My ambition was to actually meet our 1982 publishing schedule with ten complete issues by the end of the year. We almost made it—Vol.5 No.10 came out in January 1983. My belief was that more frequent publishing would create a situation in which the world would beat a path to Stereophile's door. My first rude awakening was that most of the high-end world thought we had ceased publication several years before. My second rude awakening was that the first noticeable effect of publishing more frequently was that subscribers' subscriptions ran out much more quickly, and circulation decreased. My third rude awakening was that a higher percentage of people renew when they have six months between issues to think about it, rather than one month; circulation decreased.

But through many serendipitous occurrences and much hard work, Stereophile was able to survive such an inauspicious anniversary—believe me, there was no banquet in 1982! We are fortunate to now be in the position to publish technically ground-breaking articles such as Rémy Fourré's in October and Robert Harley's in this issue. Such journalism represents a mighty leap for Stereophile, accomplished by John Atkinson's and Richard Lehnert's devotion to editorial quality. We're not celebrating a 31st anniversary this year in any spectacular fashion, but I feel confident that the progress Stereophile has made over the last 11 years isn't about to end.
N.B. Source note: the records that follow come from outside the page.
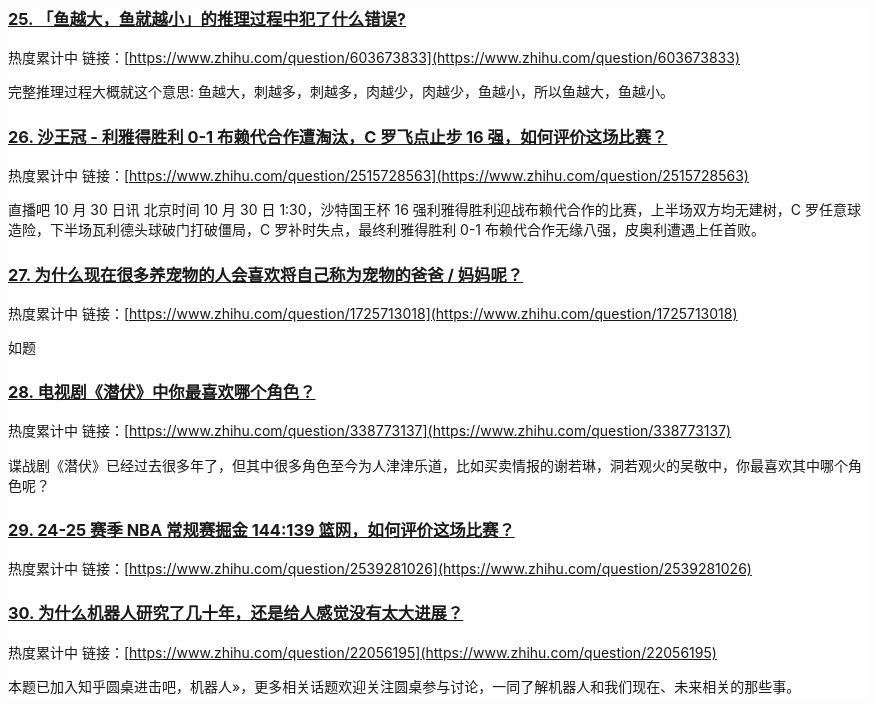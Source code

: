 ### [25. 「鱼越大，鱼就越小」的推理过程中犯了什么错误?](https://www.zhihu.com/question/603673833)
热度累计中 链接：[https://www.zhihu.com/question/603673833](https://www.zhihu.com/question/603673833)

完整推理过程大概就这个意思: 鱼越大，刺越多，刺越多，肉越少，肉越少，鱼越小，所以鱼越大，鱼越小​。

### [26. 沙王冠 - 利雅得胜利 0-1 布赖代合作遭淘汰，C 罗飞点止步 16 强，如何评价这场比赛？](https://www.zhihu.com/question/2515728563)
热度累计中 链接：[https://www.zhihu.com/question/2515728563](https://www.zhihu.com/question/2515728563)

直播吧 10 月 30 日讯 北京时间 10 月 30 日 1:30，沙特国王杯 16 强利雅得胜利迎战布赖代合作的比赛，上半场双方均无建树，C 罗任意球造险，下半场瓦利德头球破门打破僵局，C 罗补时失点，最终利雅得胜利 0-1 布赖代合作无缘八强，皮奥利遭遇上任首败。

### [27. 为什么现在很多养宠物的人会喜欢将自己称为宠物的爸爸 / 妈妈呢？](https://www.zhihu.com/question/1725713018)
热度累计中 链接：[https://www.zhihu.com/question/1725713018](https://www.zhihu.com/question/1725713018)

如题

### [28. 电视剧《潜伏》中你最喜欢哪个角色？](https://www.zhihu.com/question/338773137)
热度累计中 链接：[https://www.zhihu.com/question/338773137](https://www.zhihu.com/question/338773137)

谍战剧《潜伏》已经过去很多年了，但其中很多角色至今为人津津乐道，比如买卖情报的谢若琳，洞若观火的吴敬中，你最喜欢其中哪个角色呢？

### [29. 24-25 赛季 NBA 常规赛掘金 144:139 篮网，如何评价这场比赛？](https://www.zhihu.com/question/2539281026)
热度累计中 链接：[https://www.zhihu.com/question/2539281026](https://www.zhihu.com/question/2539281026)



### [30. 为什么机器人研究了几十年，还是给人感觉没有太大进展？](https://www.zhihu.com/question/22056195)
热度累计中 链接：[https://www.zhihu.com/question/22056195](https://www.zhihu.com/question/22056195)

本题已加入知乎圆桌进击吧，机器人»，更多相关话题欢迎关注圆桌参与讨论，一同了解机器人和我们现在、未来相关的那些事。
Those same 11 years have seen much more dramatic changes in other areas. Microsoft Corporation has gone from a recently-departed-from-New-Mexico upstart software company to one of the world's most influential industrial, informational, and economic forces. Communism, an enormously important world force since the second decade of the century, has collapsed. Ancient enemies in the Middle East have tentatively gone further toward peace with one another than ever before. IBM, once the world's most profitable industrial corporation, has lost double-digit billions of dollars in the last two years. American Senators have in two years gone from attacking an upstart woman who questioned the status quo of their processes to acquiescent admiration of—almost obeisance to—a formerly ridiculed woman who is more intelligent, better informed, and more straightforward than any of them. (Actually, two women fit this description—Hillary Rodham Clinton and Ruth Bader Ginsburg.)

What world will our 40th anniversary see in 2002? We peer eagerly into the fog, but we know not.